What have you learned from your work?
My work with children has taught me about service and selflessness. We’re often underpaid compared to other fields. But when a child has just gotten hurt or is sad and they wrap their arms around me and I’m able to read them a story and let them know that they’re important, it is worth it. Seeing them walk out the door an inch taller than when they arrived in the morning is amazing because my team helped to give them confidence. That, you can’t file on your taxes, but it lives in my heart. I don’t think that’s something that every degree does. We acknowledge how valuable each human is and help create a space of celebration where we can honor each person. Sometimes it’s something as simple as a high five, a hug, a book, or a smile.

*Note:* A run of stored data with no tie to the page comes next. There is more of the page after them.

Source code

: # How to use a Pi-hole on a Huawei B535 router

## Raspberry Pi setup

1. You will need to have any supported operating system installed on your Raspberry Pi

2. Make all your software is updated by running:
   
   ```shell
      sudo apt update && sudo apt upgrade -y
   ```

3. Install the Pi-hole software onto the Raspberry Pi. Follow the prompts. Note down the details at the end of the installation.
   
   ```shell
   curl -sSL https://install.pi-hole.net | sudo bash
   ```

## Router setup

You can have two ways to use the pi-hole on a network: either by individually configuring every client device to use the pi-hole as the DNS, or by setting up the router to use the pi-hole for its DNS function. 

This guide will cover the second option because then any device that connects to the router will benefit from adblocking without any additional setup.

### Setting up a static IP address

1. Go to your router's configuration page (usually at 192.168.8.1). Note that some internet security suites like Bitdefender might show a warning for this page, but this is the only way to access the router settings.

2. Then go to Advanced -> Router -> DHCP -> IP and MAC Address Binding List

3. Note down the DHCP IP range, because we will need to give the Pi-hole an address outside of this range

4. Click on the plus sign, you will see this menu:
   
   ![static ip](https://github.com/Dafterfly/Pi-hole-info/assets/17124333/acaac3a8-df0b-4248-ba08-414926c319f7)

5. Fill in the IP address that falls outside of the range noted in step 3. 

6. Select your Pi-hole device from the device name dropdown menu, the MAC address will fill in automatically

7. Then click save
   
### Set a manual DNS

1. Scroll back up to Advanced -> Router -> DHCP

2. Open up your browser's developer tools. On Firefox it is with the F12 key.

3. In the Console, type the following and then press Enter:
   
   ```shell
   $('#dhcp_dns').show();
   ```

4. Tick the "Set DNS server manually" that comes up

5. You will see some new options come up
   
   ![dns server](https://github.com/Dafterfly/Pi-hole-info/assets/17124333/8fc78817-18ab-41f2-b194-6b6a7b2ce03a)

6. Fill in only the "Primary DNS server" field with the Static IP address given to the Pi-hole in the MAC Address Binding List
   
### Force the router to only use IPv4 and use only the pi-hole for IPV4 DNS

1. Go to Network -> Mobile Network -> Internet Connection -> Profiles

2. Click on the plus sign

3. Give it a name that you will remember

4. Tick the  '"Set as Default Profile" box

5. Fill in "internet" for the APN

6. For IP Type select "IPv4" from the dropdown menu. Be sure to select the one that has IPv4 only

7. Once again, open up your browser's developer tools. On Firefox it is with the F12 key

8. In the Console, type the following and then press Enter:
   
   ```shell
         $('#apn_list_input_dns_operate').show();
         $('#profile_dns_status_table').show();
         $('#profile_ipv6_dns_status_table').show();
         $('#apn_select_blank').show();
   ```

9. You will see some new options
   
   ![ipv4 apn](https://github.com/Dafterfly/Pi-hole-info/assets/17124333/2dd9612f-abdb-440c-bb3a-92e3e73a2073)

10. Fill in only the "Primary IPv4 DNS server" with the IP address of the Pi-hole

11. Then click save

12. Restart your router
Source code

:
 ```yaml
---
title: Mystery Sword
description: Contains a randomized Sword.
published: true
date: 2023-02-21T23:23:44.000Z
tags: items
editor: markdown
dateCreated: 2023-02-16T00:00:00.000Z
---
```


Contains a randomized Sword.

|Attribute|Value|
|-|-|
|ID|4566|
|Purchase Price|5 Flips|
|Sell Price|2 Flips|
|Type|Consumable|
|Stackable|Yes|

Children can accept people in ways that adults have been socialized not to. For example, there were two kids playing. I’m not sure what they were discussing but one kid said “I don’t celebrate Easter, I celebrate Passover.” The other child said, “I don’t celebrate Passover, I celebrate Easter.” They paused, then one said. “Okay, let’s play,” and they did. It doesn’t matter what the topic is: children are more accepting and we have so much to learn from them. The more I teach children, the more I learn about myself.
How did you get the job?
I was running a childcare center and preschool at the University of Utah on campus that we call lab school. For four years I was the director of that preschool. But I wanted to look for something else. After work each night I looked for jobs where I could continue to have an impact on children, teachers, and families. I was able to find this job with PBS Utah and continue to work for the University of Utah. The PBS Utah Education Program Manager job popped up and I applied.